• TASK DATA

/---

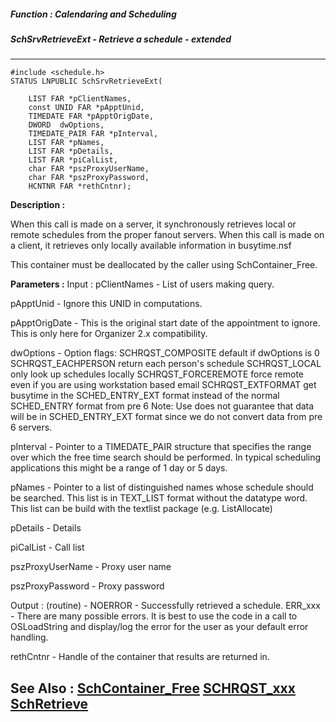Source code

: ##### Function : Calendaring and Scheduling
##### SchSrvRetrieveExt - Retrieve a schedule - extended
---
```
#include <schedule.h>
STATUS LNPUBLIC SchSrvRetrieveExt(

	LIST FAR *pClientNames,
	const UNID FAR *pApptUnid,
	TIMEDATE FAR *pApptOrigDate,
	DWORD  dwOptions,
	TIMEDATE_PAIR FAR *pInterval,
	LIST FAR *pNames,
	LIST FAR *pDetails,
	LIST FAR *piCalList,
	char FAR *pszProxyUserName,
	char FAR *pszProxyPassword,
	HCNTNR FAR *rethCntnr);
```
**Description :**

When this call is made on a server, it synchronously retrieves local or remote 
schedules from the proper fanout servers. When this call is made on a client, 
it retrieves only locally available information in busytime.nsf

This container must be deallocated by the caller using SchContainer_Free.

**Parameters :**
Input :
pClientNames  -  List of users making query.

pApptUnid  -  Ignore this UNID in computations.

pApptOrigDate  -  This is the original start date of the appointment to ignore. This is only here for Organizer 2.x compatibility.

dwOptions  -  Option flags:
SCHRQST_COMPOSITE          default if dwOptions is 0
SCHRQST_EACHPERSON       return each person's schedule
SCHRQST_LOCAL                  only look up schedules locally
SCHRQST_FORCEREMOTE force remote even if you are using workstation based email
SCHRQST_EXTFORMAT get busytime in the SCHED_ENTRY_EXT format instead of the normal SCHED_ENTRY format from pre 6 Note: Use does not guarantee that data will be in SCHED_ENTRY_EXT format since we do not convert data from pre 6 servers.

pInterval  -  Pointer to a TIMEDATE_PAIR structure that specifies the range over which the free time search should be performed. In typical scheduling applications this might be a range of 1 day or 5 days.

pNames  -  Pointer to a list of distinguished names whose schedule should be searched. This list is in TEXT_LIST format without the datatype word. This list can be build with the textlist package (e.g. ListAllocate)

pDetails  -  Details

piCalList  -  Call list

pszProxyUserName  -  Proxy user name

pszProxyPassword  -  Proxy password

Output :
(routine)  -  NOERROR - Successfully retrieved a schedule.
ERR_xxx - There are many possible errors. It is best to use the code in a call to OSLoadString and display/log the error for the user as your default error handling.


rethCntnr  -  Handle of the container that results are returned in.


**See Also :**
[SchContainer_Free](/domino-c-api-docs/reference/Func/SchContainer_Free)
[SCHRQST_xxx](/domino-c-api-docs/reference/Symb/SCHRQST_xxx)
[SchRetrieve](/domino-c-api-docs/reference/Func/SchRetrieve)
---
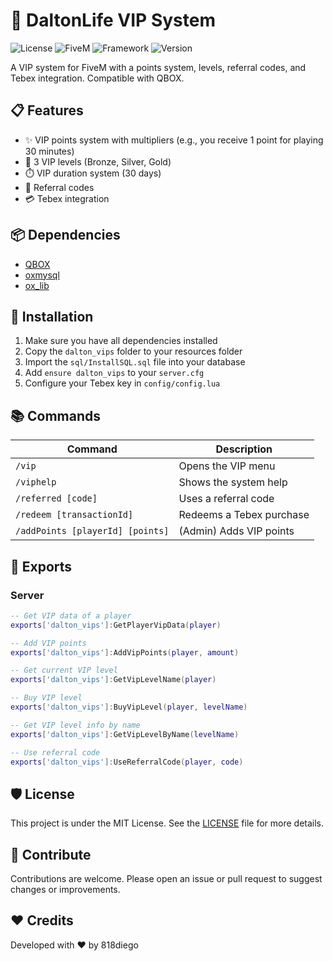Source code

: # 👑 DaltonLife VIP System

![License](https://img.shields.io/badge/license-MIT-blue.svg)
![FiveM](https://img.shields.io/badge/FiveM-Ready-brightgreen)
![Framework](https://img.shields.io/badge/Framework-QBOX-red)
![Version](https://img.shields.io/badge/version-0.1-success)

A VIP system for FiveM with a points system, levels, referral codes, and Tebex integration. Compatible with QBOX.

## 📋 Features

- ✨ VIP points system with multipliers (e.g., you receive 1 point for playing 30 minutes)
- 👑 3 VIP levels (Bronze, Silver, Gold)
- ⏱️ VIP duration system (30 days)
- 🎁 Referral codes
- 💳 Tebex integration

## 📦 Dependencies

- [QBOX](https://github.com/Qbox-project)
- [oxmysql](https://github.com/overextended/oxmysql)
- [ox_lib](https://github.com/overextended/ox_lib)

## 💽 Installation

1. Make sure you have all dependencies installed
2. Copy the `dalton_vips` folder to your resources folder
3. Import the `sql/InstallSQL.sql` file into your database
4. Add `ensure dalton_vips` to your `server.cfg`
5. Configure your Tebex key in `config/config.lua`

## 📚 Commands

| Command                          | Description              |
| -------------------------------- | ------------------------ |
| `/vip`                           | Opens the VIP menu       |
| `/viphelp`                       | Shows the system help    |
| `/referred [code]`               | Uses a referral code     |
| `/redeem [transactionId]`        | Redeems a Tebex purchase |
| `/addPoints [playerId] [points]` | (Admin) Adds VIP points  |

## 🔧 Exports

### Server

```lua
-- Get VIP data of a player
exports['dalton_vips']:GetPlayerVipData(player)

-- Add VIP points
exports['dalton_vips']:AddVipPoints(player, amount)

-- Get current VIP level
exports['dalton_vips']:GetVipLevelName(player)

-- Buy VIP level
exports['dalton_vips']:BuyVipLevel(player, levelName)

-- Get VIP level info by name
exports['dalton_vips']:GetVipLevelByName(levelName)

-- Use referral code
exports['dalton_vips']:UseReferralCode(player, code)
```

## 🛡️ License

This project is under the MIT License. See the [LICENSE](LICENSE) file for more details.

## 👥 Contribute

Contributions are welcome. Please open an issue or pull request to suggest changes or improvements.

## ❤️ Credits

Developed with ❤️ by 818diego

\---

• WHAT THE TASK ASKS
Within the records above, find every line holding the word "https" and give the total as a bare number.

• RESULT FOR THIS EXERCISE
7